Exercise instructions — An exact reproduction of the records is required, with all pictures omitted.

Extracted information —
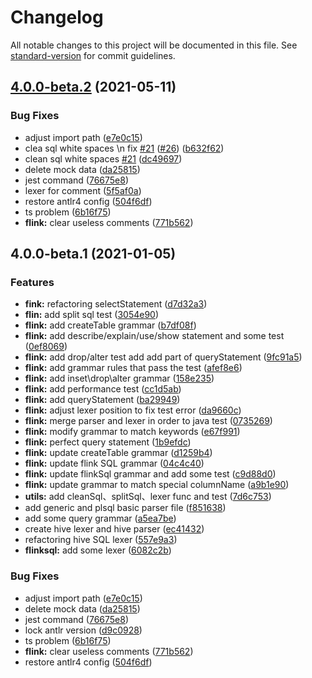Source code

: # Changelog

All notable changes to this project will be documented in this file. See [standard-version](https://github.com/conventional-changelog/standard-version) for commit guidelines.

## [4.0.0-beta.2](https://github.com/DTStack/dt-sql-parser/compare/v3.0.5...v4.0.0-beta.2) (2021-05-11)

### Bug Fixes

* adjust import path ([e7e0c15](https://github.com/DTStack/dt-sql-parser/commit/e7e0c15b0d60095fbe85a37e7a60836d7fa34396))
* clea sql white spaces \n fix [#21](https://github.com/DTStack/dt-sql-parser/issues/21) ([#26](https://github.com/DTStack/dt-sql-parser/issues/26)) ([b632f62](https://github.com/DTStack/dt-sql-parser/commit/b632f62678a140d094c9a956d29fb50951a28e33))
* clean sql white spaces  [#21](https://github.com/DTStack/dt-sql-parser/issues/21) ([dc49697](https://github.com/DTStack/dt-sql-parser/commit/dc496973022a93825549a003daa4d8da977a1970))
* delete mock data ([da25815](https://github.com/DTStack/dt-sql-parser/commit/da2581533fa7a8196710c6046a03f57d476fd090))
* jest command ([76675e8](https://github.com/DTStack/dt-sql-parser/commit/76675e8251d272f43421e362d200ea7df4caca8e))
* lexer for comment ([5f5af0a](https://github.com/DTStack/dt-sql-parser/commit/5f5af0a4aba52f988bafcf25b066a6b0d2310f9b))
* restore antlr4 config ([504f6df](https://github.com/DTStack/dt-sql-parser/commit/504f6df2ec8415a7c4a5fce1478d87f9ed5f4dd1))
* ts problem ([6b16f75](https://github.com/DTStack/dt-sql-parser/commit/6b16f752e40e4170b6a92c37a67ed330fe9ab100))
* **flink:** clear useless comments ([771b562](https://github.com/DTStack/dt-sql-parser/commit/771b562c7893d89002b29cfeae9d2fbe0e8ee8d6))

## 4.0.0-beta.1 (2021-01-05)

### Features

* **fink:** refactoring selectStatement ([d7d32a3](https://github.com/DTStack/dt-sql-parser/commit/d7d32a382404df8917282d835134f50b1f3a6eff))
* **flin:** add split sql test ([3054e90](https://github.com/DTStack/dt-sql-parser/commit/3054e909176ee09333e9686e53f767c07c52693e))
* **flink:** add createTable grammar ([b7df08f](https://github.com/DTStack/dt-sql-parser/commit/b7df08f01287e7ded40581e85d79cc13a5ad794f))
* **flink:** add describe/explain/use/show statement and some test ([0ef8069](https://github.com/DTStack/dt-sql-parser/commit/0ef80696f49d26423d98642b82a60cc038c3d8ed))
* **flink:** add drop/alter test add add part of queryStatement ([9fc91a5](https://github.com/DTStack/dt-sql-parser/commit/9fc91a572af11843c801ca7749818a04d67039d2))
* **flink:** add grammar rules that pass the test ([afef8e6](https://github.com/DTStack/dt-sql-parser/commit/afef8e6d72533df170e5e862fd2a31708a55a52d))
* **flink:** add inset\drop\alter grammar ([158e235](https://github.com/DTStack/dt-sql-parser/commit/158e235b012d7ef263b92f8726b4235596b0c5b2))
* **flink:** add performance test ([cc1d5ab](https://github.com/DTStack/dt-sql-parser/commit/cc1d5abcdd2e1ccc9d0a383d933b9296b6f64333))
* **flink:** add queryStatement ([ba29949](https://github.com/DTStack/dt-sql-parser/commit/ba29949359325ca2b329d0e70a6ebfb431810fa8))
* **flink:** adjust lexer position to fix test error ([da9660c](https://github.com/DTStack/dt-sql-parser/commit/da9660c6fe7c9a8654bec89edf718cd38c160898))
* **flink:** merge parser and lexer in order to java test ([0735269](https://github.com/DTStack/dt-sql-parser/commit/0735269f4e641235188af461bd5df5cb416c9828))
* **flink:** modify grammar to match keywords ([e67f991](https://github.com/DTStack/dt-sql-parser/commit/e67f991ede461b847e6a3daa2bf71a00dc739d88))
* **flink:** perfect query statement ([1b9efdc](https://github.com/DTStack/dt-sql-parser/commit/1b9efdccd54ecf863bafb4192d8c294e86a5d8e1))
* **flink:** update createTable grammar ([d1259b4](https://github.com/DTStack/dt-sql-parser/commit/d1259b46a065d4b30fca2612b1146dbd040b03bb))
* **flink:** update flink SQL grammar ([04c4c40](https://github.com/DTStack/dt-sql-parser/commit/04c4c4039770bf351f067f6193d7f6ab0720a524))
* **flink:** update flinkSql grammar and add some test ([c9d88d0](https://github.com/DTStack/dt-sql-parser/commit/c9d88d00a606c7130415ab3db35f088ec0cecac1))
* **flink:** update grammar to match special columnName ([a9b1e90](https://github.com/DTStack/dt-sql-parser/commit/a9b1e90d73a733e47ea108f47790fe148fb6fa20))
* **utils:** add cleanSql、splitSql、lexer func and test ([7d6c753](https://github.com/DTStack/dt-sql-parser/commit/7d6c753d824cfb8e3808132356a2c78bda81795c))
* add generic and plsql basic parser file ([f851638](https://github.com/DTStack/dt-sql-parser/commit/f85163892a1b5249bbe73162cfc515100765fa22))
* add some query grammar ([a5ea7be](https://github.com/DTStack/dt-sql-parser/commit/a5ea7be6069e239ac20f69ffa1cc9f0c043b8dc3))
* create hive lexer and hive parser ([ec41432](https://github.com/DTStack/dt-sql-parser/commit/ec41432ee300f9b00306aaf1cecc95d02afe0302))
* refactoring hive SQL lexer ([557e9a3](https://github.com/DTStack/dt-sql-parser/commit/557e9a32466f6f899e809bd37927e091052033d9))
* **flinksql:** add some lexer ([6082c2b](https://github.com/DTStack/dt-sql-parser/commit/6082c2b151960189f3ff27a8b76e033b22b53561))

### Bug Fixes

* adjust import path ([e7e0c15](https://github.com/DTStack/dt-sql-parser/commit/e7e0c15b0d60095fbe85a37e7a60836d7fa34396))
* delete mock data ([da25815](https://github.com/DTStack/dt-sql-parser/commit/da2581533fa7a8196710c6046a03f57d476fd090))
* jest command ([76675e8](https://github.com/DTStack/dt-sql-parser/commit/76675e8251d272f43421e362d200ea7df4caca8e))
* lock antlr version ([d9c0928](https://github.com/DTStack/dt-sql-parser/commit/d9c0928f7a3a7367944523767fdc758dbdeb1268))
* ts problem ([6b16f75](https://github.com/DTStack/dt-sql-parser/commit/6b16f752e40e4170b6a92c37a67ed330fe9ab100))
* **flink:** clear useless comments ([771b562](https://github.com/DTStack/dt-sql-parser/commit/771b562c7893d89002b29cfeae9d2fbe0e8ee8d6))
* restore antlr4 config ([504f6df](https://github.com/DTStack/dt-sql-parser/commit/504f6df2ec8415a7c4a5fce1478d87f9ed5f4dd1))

Solution to this task —
Source code

: # Changelog

All notable changes to this project will be documented in this file. See [standard-version](https://github.com/conventional-changelog/standard-version) for commit guidelines.

## [4.0.0-beta.2](https://github.com/DTStack/dt-sql-parser/compare/v3.0.5...v4.0.0-beta.2) (2021-05-11)

### Bug Fixes

* adjust import path ([e7e0c15](https://github.com/DTStack/dt-sql-parser/commit/e7e0c15b0d60095fbe85a37e7a60836d7fa34396))
* clea sql white spaces \n fix [#21](https://github.com/DTStack/dt-sql-parser/issues/21) ([#26](https://github.com/DTStack/dt-sql-parser/issues/26)) ([b632f62](https://github.com/DTStack/dt-sql-parser/commit/b632f62678a140d094c9a956d29fb50951a28e33))
* clean sql white spaces  [#21](https://github.com/DTStack/dt-sql-parser/issues/21) ([dc49697](https://github.com/DTStack/dt-sql-parser/commit/dc496973022a93825549a003daa4d8da977a1970))
* delete mock data ([da25815](https://github.com/DTStack/dt-sql-parser/commit/da2581533fa7a8196710c6046a03f57d476fd090))
* jest command ([76675e8](https://github.com/DTStack/dt-sql-parser/commit/76675e8251d272f43421e362d200ea7df4caca8e))
* lexer for comment ([5f5af0a](https://github.com/DTStack/dt-sql-parser/commit/5f5af0a4aba52f988bafcf25b066a6b0d2310f9b))
* restore antlr4 config ([504f6df](https://github.com/DTStack/dt-sql-parser/commit/504f6df2ec8415a7c4a5fce1478d87f9ed5f4dd1))
* ts problem ([6b16f75](https://github.com/DTStack/dt-sql-parser/commit/6b16f752e40e4170b6a92c37a67ed330fe9ab100))
* **flink:** clear useless comments ([771b562](https://github.com/DTStack/dt-sql-parser/commit/771b562c7893d89002b29cfeae9d2fbe0e8ee8d6))

## 4.0.0-beta.1 (2021-01-05)

### Features

* **fink:** refactoring selectStatement ([d7d32a3](https://github.com/DTStack/dt-sql-parser/commit/d7d32a382404df8917282d835134f50b1f3a6eff))
* **flin:** add split sql test ([3054e90](https://github.com/DTStack/dt-sql-parser/commit/3054e909176ee09333e9686e53f767c07c52693e))
* **flink:** add createTable grammar ([b7df08f](https://github.com/DTStack/dt-sql-parser/commit/b7df08f01287e7ded40581e85d79cc13a5ad794f))
* **flink:** add describe/explain/use/show statement and some test ([0ef8069](https://github.com/DTStack/dt-sql-parser/commit/0ef80696f49d26423d98642b82a60cc038c3d8ed))
* **flink:** add drop/alter test add add part of queryStatement ([9fc91a5](https://github.com/DTStack/dt-sql-parser/commit/9fc91a572af11843c801ca7749818a04d67039d2))
* **flink:** add grammar rules that pass the test ([afef8e6](https://github.com/DTStack/dt-sql-parser/commit/afef8e6d72533df170e5e862fd2a31708a55a52d))
* **flink:** add inset\drop\alter grammar ([158e235](https://github.com/DTStack/dt-sql-parser/commit/158e235b012d7ef263b92f8726b4235596b0c5b2))
* **flink:** add performance test ([cc1d5ab](https://github.com/DTStack/dt-sql-parser/commit/cc1d5abcdd2e1ccc9d0a383d933b9296b6f64333))
* **flink:** add queryStatement ([ba29949](https://github.com/DTStack/dt-sql-parser/commit/ba29949359325ca2b329d0e70a6ebfb431810fa8))
* **flink:** adjust lexer position to fix test error ([da9660c](https://github.com/DTStack/dt-sql-parser/commit/da9660c6fe7c9a8654bec89edf718cd38c160898))
* **flink:** merge parser and lexer in order to java test ([0735269](https://github.com/DTStack/dt-sql-parser/commit/0735269f4e641235188af461bd5df5cb416c9828))
* **flink:** modify grammar to match keywords ([e67f991](https://github.com/DTStack/dt-sql-parser/commit/e67f991ede461b847e6a3daa2bf71a00dc739d88))
* **flink:** perfect query statement ([1b9efdc](https://github.com/DTStack/dt-sql-parser/commit/1b9efdccd54ecf863bafb4192d8c294e86a5d8e1))
* **flink:** update createTable grammar ([d1259b4](https://github.com/DTStack/dt-sql-parser/commit/d1259b46a065d4b30fca2612b1146dbd040b03bb))
* **flink:** update flink SQL grammar ([04c4c40](https://github.com/DTStack/dt-sql-parser/commit/04c4c4039770bf351f067f6193d7f6ab0720a524))
* **flink:** update flinkSql grammar and add some test ([c9d88d0](https://github.com/DTStack/dt-sql-parser/commit/c9d88d00a606c7130415ab3db35f088ec0cecac1))
* **flink:** update grammar to match special columnName ([a9b1e90](https://github.com/DTStack/dt-sql-parser/commit/a9b1e90d73a733e47ea108f47790fe148fb6fa20))
* **utils:** add cleanSql、splitSql、lexer func and test ([7d6c753](https://github.com/DTStack/dt-sql-parser/commit/7d6c753d824cfb8e3808132356a2c78bda81795c))
* add generic and plsql basic parser file ([f851638](https://github.com/DTStack/dt-sql-parser/commit/f85163892a1b5249bbe73162cfc515100765fa22))
* add some query grammar ([a5ea7be](https://github.com/DTStack/dt-sql-parser/commit/a5ea7be6069e239ac20f69ffa1cc9f0c043b8dc3))
* create hive lexer and hive parser ([ec41432](https://github.com/DTStack/dt-sql-parser/commit/ec41432ee300f9b00306aaf1cecc95d02afe0302))
* refactoring hive SQL lexer ([557e9a3](https://github.com/DTStack/dt-sql-parser/commit/557e9a32466f6f899e809bd37927e091052033d9))
* **flinksql:** add some lexer ([6082c2b](https://github.com/DTStack/dt-sql-parser/commit/6082c2b151960189f3ff27a8b76e033b22b53561))

### Bug Fixes

* adjust import path ([e7e0c15](https://github.com/DTStack/dt-sql-parser/commit/e7e0c15b0d60095fbe85a37e7a60836d7fa34396))
* delete mock data ([da25815](https://github.com/DTStack/dt-sql-parser/commit/da2581533fa7a8196710c6046a03f57d476fd090))
* jest command ([76675e8](https://github.com/DTStack/dt-sql-parser/commit/76675e8251d272f43421e362d200ea7df4caca8e))
* lock antlr version ([d9c0928](https://github.com/DTStack/dt-sql-parser/commit/d9c0928f7a3a7367944523767fdc758dbdeb1268))
* ts problem ([6b16f75](https://github.com/DTStack/dt-sql-parser/commit/6b16f752e40e4170b6a92c37a67ed330fe9ab100))
* **flink:** clear useless comments ([771b562](https://github.com/DTStack/dt-sql-parser/commit/771b562c7893d89002b29cfeae9d2fbe0e8ee8d6))
* restore antlr4 config ([504f6df](https://github.com/DTStack/dt-sql-parser/commit/504f6df2ec8415a7c4a5fce1478d87f9ed5f4dd1))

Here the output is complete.